Who will administer all this? The noble Lord, Lord Bourne, spoke about the number of heavy goods vehicles that could be involved under the orders, but when I looked online, the Kent road police unit appeared to consist of about 100 officers. Are they to be deployed entirely on Operation Brock, or are they still expected to carry out their other duties? Has the police and crime commissioner for Kent been consulted about the deployment of the police in this way? The Explanatory Memorandum mentions 5,000 or 6,000 lorries. That will be no small task for police documentation checks. Traffic officers are specifically mentioned in the Explanatory Memorandum, but this is difficult to envisage with only 100 traffic officers. If they are to be deployed entirely on Operation Brock checks, what will happen to road policing generally in that part of the United Kingdom?
The documentation issue was barely mentioned. The Government have talked about recruiting 50,000 extra customs officers to deal with the documents.
Perhaps the Minister can tell us how many of those customs officers have actually been recruited, as we come to finally leaving the European Union.

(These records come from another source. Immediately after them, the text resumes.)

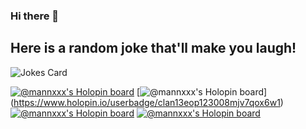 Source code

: ### Hi there 👋

## Here is a random joke that'll make you laugh!
![Jokes Card](https://readme-jokes.vercel.app/api)


<!--
**Mannxxx/Mannxxx** is a ✨ _special_ ✨ repository because its `README.md` (this file) appears on your GitHub profile.

Here are some ideas to get you started:

- 🔭 I’m currently working on ...
- 🌱 I’m currently learning ...
- 👯 I’m looking to collaborate on ...
- 🤔 I’m looking for help with ...
- 💬 Ask me about ...
- 📫 How to reach me: ...
- 😄 Pronouns: ...
- ⚡ Fun fact: ...
-->
[![@mannxxx's Holopin board](https://holopin.me/mannxxx)](https://www.holopin.io/userbadge/clanbh0q8687508ie5oj1z8zk)
[![@mannxxx's Holopin board](https://www.holopin.io/userbadge/clan13eop123008mjv7qox6w1)] (https://www.holopin.io/userbadge/clan13eop123008mjv7qox6w1)
[![@mannxxx's Holopin board](https://holopin.me/mannxxx)](https://www.holopin.io/userbadge/cla20691o339108jzfnl144s0)
[![@mannxxx's Holopin board](https://holopin.me/mannxxx)](https://www.holopin.io/userbadge/clamy9ssv189408mwm6timnqu)

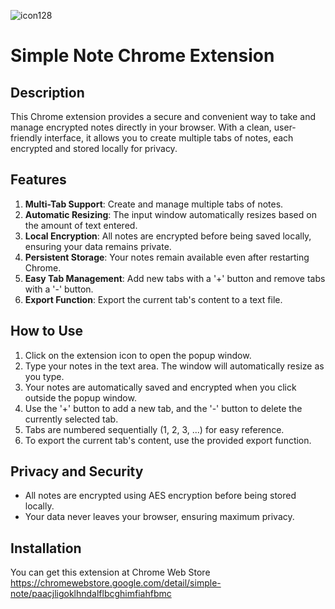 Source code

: ![icon128](https://github.com/user-attachments/assets/8acc45b3-147e-4158-b21c-9c1fbdd8d768)
# Simple Note Chrome Extension

## Description

This Chrome extension provides a secure and convenient way to take and manage encrypted notes directly in your browser. With a clean, user-friendly interface, it allows you to create multiple tabs of notes, each encrypted and stored locally for privacy.

## Features

1. **Multi-Tab Support**: Create and manage multiple tabs of notes.
2. **Automatic Resizing**: The input window automatically resizes based on the amount of text entered.
3. **Local Encryption**: All notes are encrypted before being saved locally, ensuring your data remains private.
4. **Persistent Storage**: Your notes remain available even after restarting Chrome.
5. **Easy Tab Management**: Add new tabs with a '+' button and remove tabs with a '-' button.
6. **Export Function**: Export the current tab's content to a text file.

## How to Use

1. Click on the extension icon to open the popup window.
2. Type your notes in the text area. The window will automatically resize as you type.
3. Your notes are automatically saved and encrypted when you click outside the popup window.
4. Use the '+' button to add a new tab, and the '-' button to delete the currently selected tab.
5. Tabs are numbered sequentially (1, 2, 3, ...) for easy reference.
6. To export the current tab's content, use the provided export function.

## Privacy and Security

- All notes are encrypted using AES encryption before being stored locally.
- Your data never leaves your browser, ensuring maximum privacy.

## Installation
You can get this extension at Chrome Web Store https://chromewebstore.google.com/detail/simple-note/paacjligoklhndalflbcghimfiahfbmc
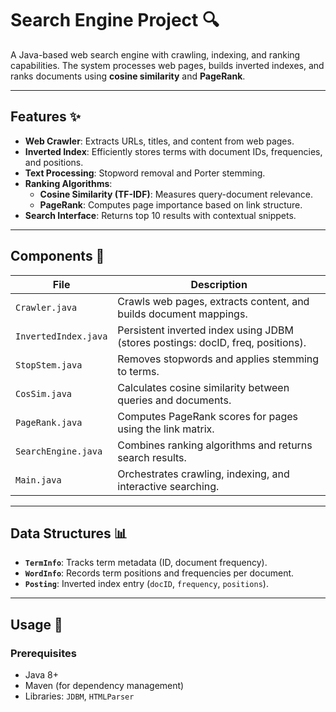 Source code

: # Search Engine Project 🔍

A Java-based web search engine with crawling, indexing, and ranking capabilities. The system processes web pages, builds inverted indexes, and ranks documents using **cosine similarity** and **PageRank**.

---

## Features ✨
- **Web Crawler**: Extracts URLs, titles, and content from web pages.
- **Inverted Index**: Efficiently stores terms with document IDs, frequencies, and positions.
- **Text Processing**: Stopword removal and Porter stemming.
- **Ranking Algorithms**:
  - **Cosine Similarity (TF-IDF)**: Measures query-document relevance.
  - **PageRank**: Computes page importance based on link structure.
- **Search Interface**: Returns top 10 results with contextual snippets.

---

## Components 🧩
| File               | Description                                                                 |
|--------------------|-----------------------------------------------------------------------------|
| `Crawler.java`     | Crawls web pages, extracts content, and builds document mappings.           |
| `InvertedIndex.java` | Persistent inverted index using JDBM (stores postings: docID, freq, positions). |
| `StopStem.java`    | Removes stopwords and applies stemming to terms.                            |
| `CosSim.java`      | Calculates cosine similarity between queries and documents.                 |
| `PageRank.java`    | Computes PageRank scores for pages using the link matrix.                   |
| `SearchEngine.java` | Combines ranking algorithms and returns search results.                     |
| `Main.java`        | Orchestrates crawling, indexing, and interactive searching.                 |

---

## Data Structures 📊
- **`TermInfo`**: Tracks term metadata (ID, document frequency).
- **`WordInfo`**: Records term positions and frequencies per document.
- **`Posting`**: Inverted index entry (`docID`, `frequency`, `positions`).

---

## Usage 🚀

### Prerequisites
- Java 8+
- Maven (for dependency management)
- Libraries: `JDBM`, `HTMLParser`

Her Majesty’s Government are supposed to be producing a driver’s explanatory handbook to explain all these regulations to drivers. It is going to be in 18 languages. So far, we have not even seen one in English; I cannot speak about the other 17. Can the Minister tell us when this handbook is to be produced, bearing in mind that we are only a few weeks away from its being necessary?
The Road Haulage Association—the very people most involved in these matters—has been fairly scathing about the Government’s preparatory work in the run-up to 31 December, recently describing the proposals as “incomplete” and “inadequate”, and using terms such as “total incompetence”. Those are the RHA’s words, not mine. It is not exactly thrilled by the prospect. Have the trade unions—especially Unite, which is responsible for the organisation of lorry drivers in the United Kingdom—expressed an opinion? What are their views about the proposals?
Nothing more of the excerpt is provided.